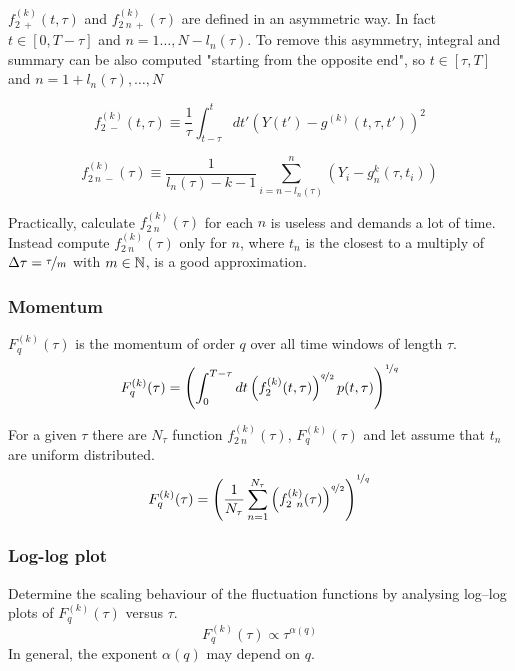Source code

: $f_{2 \ +}^{( k )}( t, \tau )$ and $f_{2\ n \ +}^{( k )}( \tau )$ are defined in an asymmetric way. In fact $t \in [0, T-\tau]$ and $n = 1 \dots, N - l_n(\tau)$. 
To remove this asymmetry, integral and summary can be also computed "starting from the opposite end", so $t \in [\tau, T]$ and $n = 1 + l_n(\tau), \dots, N$

\begin{equation}
	f_{2 \ -}^{( k )}( t, \tau ) \equiv \frac{1}{\tau} \int_{t-\tau}^{t} dt' \left( Y( t' ) - g^{( k )}(t, \tau, t')  \right)^2
\end{equation}

\begin{equation}
	f_{2\ n \ -}^{( k )}( \tau ) \equiv \frac{1}{l_n(\tau) - k - 1} \sum_{i=n - l_n(\tau)}^{n} \left(Y_i - g_n^{k} (\tau, t_i) \right)
\end{equation}

Practically, calculate $f_{2\ n}^{( k )}( \tau )$ for each $n$ is useless and demands a lot of time.  Instead compute $f_{2\ n}^{( k )}( \tau )$ only for $n$, where $t_n$ is the closest to a multiply of $\Delta \tau = \nicefrac{\tau}{m}$ with $m \in \mathbb{N}$, is a good approximation.

\subsubsection{Momentum}\label{step4}
$F_q^{( k )}(\tau )$ is the momentum of order $q$ over all time windows of length $\tau$.
\begin{equation}
	F_q^{( k )} ( \tau ) =  \left(\int_0^{T-\tau} dt \left( f_2^{( k )}( t, \tau ) \right)^{\nicefrac{q}{2}} p(t, \tau)  \right)^{\nicefrac{1}{q}}
\end{equation}

For a given $\tau$ there are $N_\tau$ function $f_{2\ n}^{( k )}( \tau )$, $F_q^{( k )} ( \tau )$ and let assume that $t_n$ are uniform distributed.
\begin{equation}
	F_q^{( k )} ( \tau ) = \left( \frac{1}{N_\tau} \sum_{n=1}^{N_\tau} \left( f_{2\ n}^{( k )}( \tau ) \right)^{\nicefrac{q}{2}} \right)^{\nicefrac{1}{q}}
\end{equation}

\subsubsection{Log-log plot}\label{step5}
Determine the scaling behaviour of the fluctuation functions by analysing
log–log plots of $F_q^{( k )}(\tau )$ versus $\tau$.
\begin{equation}
	F_q^{( k )}(\tau ) \propto \tau^{\alpha(q)}
\end{equation}
In general, the exponent $\alpha(q)$ may depend on $q$.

Task to carry out | Your answer must be an exact reproduction of all entries, containing no pictures.

Task response |
Source code

: $f_{2 \ +}^{( k )}( t, \tau )$ and $f_{2\ n \ +}^{( k )}( \tau )$ are defined in an asymmetric way. In fact $t \in [0, T-\tau]$ and $n = 1 \dots, N - l_n(\tau)$. 
To remove this asymmetry, integral and summary can be also computed "starting from the opposite end", so $t \in [\tau, T]$ and $n = 1 + l_n(\tau), \dots, N$

\begin{equation}
	f_{2 \ -}^{( k )}( t, \tau ) \equiv \frac{1}{\tau} \int_{t-\tau}^{t} dt' \left( Y( t' ) - g^{( k )}(t, \tau, t')  \right)^2
\end{equation}

\begin{equation}
	f_{2\ n \ -}^{( k )}( \tau ) \equiv \frac{1}{l_n(\tau) - k - 1} \sum_{i=n - l_n(\tau)}^{n} \left(Y_i - g_n^{k} (\tau, t_i) \right)
\end{equation}

Practically, calculate $f_{2\ n}^{( k )}( \tau )$ for each $n$ is useless and demands a lot of time.  Instead compute $f_{2\ n}^{( k )}( \tau )$ only for $n$, where $t_n$ is the closest to a multiply of $\Delta \tau = \nicefrac{\tau}{m}$ with $m \in \mathbb{N}$, is a good approximation.

\subsubsection{Momentum}\label{step4}
$F_q^{( k )}(\tau )$ is the momentum of order $q$ over all time windows of length $\tau$.
\begin{equation}
	F_q^{( k )} ( \tau ) =  \left(\int_0^{T-\tau} dt \left( f_2^{( k )}( t, \tau ) \right)^{\nicefrac{q}{2}} p(t, \tau)  \right)^{\nicefrac{1}{q}}
\end{equation}

For a given $\tau$ there are $N_\tau$ function $f_{2\ n}^{( k )}( \tau )$, $F_q^{( k )} ( \tau )$ and let assume that $t_n$ are uniform distributed.
\begin{equation}
	F_q^{( k )} ( \tau ) = \left( \frac{1}{N_\tau} \sum_{n=1}^{N_\tau} \left( f_{2\ n}^{( k )}( \tau ) \right)^{\nicefrac{q}{2}} \right)^{\nicefrac{1}{q}}
\end{equation}

\subsubsection{Log-log plot}\label{step5}
Determine the scaling behaviour of the fluctuation functions by analysing
log–log plots of $F_q^{( k )}(\tau )$ versus $\tau$.
\begin{equation}
	F_q^{( k )}(\tau ) \propto \tau^{\alpha(q)}
\end{equation}
In general, the exponent $\alpha(q)$ may depend on $q$.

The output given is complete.